━━━━━ PROVIDED ENTRIES
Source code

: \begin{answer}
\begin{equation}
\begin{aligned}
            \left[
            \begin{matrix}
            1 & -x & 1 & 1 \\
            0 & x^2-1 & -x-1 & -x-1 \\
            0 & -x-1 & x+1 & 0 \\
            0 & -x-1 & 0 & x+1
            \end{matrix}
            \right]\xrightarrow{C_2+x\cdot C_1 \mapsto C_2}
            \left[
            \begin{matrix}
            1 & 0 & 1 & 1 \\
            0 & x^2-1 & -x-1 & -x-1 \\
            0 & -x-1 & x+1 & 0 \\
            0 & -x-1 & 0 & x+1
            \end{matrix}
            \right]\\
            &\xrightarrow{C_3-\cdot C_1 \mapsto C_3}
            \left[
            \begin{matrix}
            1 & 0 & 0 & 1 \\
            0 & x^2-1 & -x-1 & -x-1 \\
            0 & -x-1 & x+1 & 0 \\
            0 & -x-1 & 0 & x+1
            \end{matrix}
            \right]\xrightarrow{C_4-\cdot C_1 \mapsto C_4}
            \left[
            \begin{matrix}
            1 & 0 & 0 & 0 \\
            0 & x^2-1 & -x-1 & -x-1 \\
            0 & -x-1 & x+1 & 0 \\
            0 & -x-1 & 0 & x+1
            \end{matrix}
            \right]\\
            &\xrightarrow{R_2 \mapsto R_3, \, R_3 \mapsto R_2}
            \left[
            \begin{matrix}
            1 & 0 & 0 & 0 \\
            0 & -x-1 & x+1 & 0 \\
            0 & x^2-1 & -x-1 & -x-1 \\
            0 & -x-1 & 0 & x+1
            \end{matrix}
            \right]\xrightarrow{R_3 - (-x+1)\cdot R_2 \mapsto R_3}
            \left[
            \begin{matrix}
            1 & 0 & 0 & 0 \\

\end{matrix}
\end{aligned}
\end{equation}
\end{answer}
━━━━━━━━━━
━━━━━ PROVIDED ENTRIES
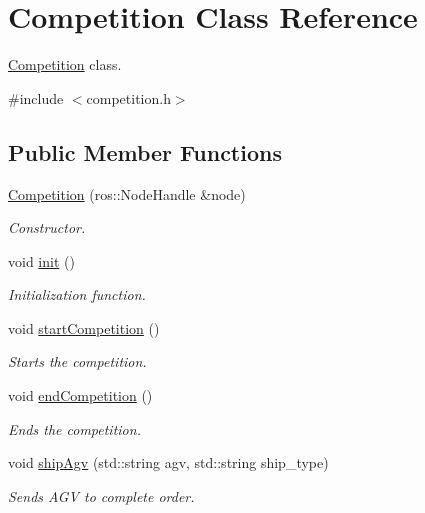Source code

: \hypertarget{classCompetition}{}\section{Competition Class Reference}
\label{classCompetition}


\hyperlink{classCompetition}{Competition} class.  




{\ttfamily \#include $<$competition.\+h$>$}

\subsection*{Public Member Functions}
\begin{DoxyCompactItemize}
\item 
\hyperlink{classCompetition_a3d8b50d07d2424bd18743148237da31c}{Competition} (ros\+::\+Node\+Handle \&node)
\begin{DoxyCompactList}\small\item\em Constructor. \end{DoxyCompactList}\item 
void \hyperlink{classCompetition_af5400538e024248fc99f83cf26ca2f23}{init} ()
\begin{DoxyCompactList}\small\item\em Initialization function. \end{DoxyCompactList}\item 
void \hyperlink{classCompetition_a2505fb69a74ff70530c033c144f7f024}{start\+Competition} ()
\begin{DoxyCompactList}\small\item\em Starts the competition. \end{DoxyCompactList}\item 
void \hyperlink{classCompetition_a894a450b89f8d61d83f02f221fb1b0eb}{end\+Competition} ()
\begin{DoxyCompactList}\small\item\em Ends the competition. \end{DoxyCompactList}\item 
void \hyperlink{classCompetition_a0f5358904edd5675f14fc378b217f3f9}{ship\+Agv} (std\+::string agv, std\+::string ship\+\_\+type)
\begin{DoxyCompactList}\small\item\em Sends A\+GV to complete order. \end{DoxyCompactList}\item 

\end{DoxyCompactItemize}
━━━━━━━━━━
** WHAT THE TASK ASKS **
Within the data, tally each line containing the string "cdot". Answer with the number by itself.

** EXERCISE ANSWER **
4